Yes, this came out a time ago. In the May of last year, to be exact, and so, in the very least, the majority of those potentially interested have jumped on this wagon a long time ago, but I felt like including it anyways. Just in case. The Swedish Bhleg‘s massive Solarmegin made its way deep into my heart, and as “Sorlande Sky”, their investment for this split, was the first material since, so I was quick to jump on it, but for whatever reason, failed to write about it. It starts life as a somber, melodic trees ‘n shit black metal piece, but fairly quickly gives way to calmer music, juxtaposed with mouth harp and a violin. Only the dry and desperate growls, and eventually, re-invigorated blasting, anchor the song in black metal. Circling back into black metal fury before closing on a hopeful guitar melody and flutes, Bhleg fills their composition with a variety moods and instrument rivaled by few, and though I am not a big fan of splits as short as this, the songs are good enough to give it a pass.

Nechochwen is a West Virginian folk/black metal and neofolk duo invested in Native American history and traditions. Though they had put out The Ancient Pulse compilation of non-album material rather recently at that point, I couldn’t help but to feel it had been years and years since I had last had the chance to bask in their brand of black metal, so “Majestic Translucence” was far from enough to sate my hunger.

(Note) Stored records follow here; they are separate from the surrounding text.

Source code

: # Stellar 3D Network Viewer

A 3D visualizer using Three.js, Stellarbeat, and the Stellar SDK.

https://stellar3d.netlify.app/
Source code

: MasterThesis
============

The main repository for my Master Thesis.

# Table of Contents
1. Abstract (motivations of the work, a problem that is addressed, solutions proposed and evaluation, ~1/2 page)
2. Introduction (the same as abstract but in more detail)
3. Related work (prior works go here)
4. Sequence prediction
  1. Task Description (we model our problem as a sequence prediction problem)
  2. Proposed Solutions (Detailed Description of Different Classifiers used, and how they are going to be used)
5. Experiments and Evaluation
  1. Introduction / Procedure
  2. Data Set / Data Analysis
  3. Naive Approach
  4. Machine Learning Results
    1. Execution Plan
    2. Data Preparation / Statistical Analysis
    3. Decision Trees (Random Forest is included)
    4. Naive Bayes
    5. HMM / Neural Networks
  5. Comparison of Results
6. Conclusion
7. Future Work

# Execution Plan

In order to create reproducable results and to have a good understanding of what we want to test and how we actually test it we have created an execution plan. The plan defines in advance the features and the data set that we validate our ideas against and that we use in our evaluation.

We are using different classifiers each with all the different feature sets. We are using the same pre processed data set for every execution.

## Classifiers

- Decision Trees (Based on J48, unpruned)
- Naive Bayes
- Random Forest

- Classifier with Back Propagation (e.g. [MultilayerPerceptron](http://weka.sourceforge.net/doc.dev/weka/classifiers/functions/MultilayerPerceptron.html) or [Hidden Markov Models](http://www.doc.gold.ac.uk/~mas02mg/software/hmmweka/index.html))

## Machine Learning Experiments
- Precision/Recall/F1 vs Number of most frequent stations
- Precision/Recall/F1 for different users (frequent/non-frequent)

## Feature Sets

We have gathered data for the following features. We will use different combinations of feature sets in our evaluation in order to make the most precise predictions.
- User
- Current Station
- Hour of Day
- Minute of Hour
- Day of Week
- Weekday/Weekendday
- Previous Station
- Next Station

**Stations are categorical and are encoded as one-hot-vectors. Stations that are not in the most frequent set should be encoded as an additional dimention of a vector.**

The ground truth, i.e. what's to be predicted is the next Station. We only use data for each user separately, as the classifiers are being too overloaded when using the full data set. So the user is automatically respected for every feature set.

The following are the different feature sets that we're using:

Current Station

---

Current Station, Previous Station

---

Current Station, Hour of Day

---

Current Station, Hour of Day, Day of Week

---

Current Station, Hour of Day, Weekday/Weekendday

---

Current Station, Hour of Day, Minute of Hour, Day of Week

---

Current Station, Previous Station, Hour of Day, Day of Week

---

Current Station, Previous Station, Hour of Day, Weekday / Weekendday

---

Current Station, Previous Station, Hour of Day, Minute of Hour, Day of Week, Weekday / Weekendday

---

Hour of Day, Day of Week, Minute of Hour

At least it’s an excellent track showcasing their inimitable style, placing acoustic and distorted electric guitars against each other, alternating between growls and enthralling clean vocals for one of the single best representations of their metal side. Now I just need more, dammit.

3/5 Flaming Toilets ov Hell



Grift’s almost depressing, but folky black metal left a deep impression with Syner, Arvet & the Drudkh split between the two. On Budet, the style remains intact, Grift retreats further into its own world. Oh yes, the black metal influence is strong, and undeniable here, but clearly less so than previously. Tremolo riffs are plentiful, the drums unmistakably metal and the vocals driven and desperate. But acoustic guitars, reed organ and violins, among other traditional instruments, hold a big place in Budet’s sound, sometimes placed against a more metal backdrop, sometimes individually. Erik Gärdefors’ vocals never relent though, and are at times more pained than ever before, serving as a constant reminder of the extreme styles beating at Grift’s heart.

In the end, Budet is more melancholic than depressing, there’s a sense of somber acceptance to many of the melodies and riffs. Throughout a feeling of coming to terms with being overcome with pain and darkness lurks, and though the songwriting is complex in ways traditional folk music rarely is, Budet feels, above all, like a twisted, malformed and dark folk record, despite being performed as a, and on the instrumentation of a, black metal album.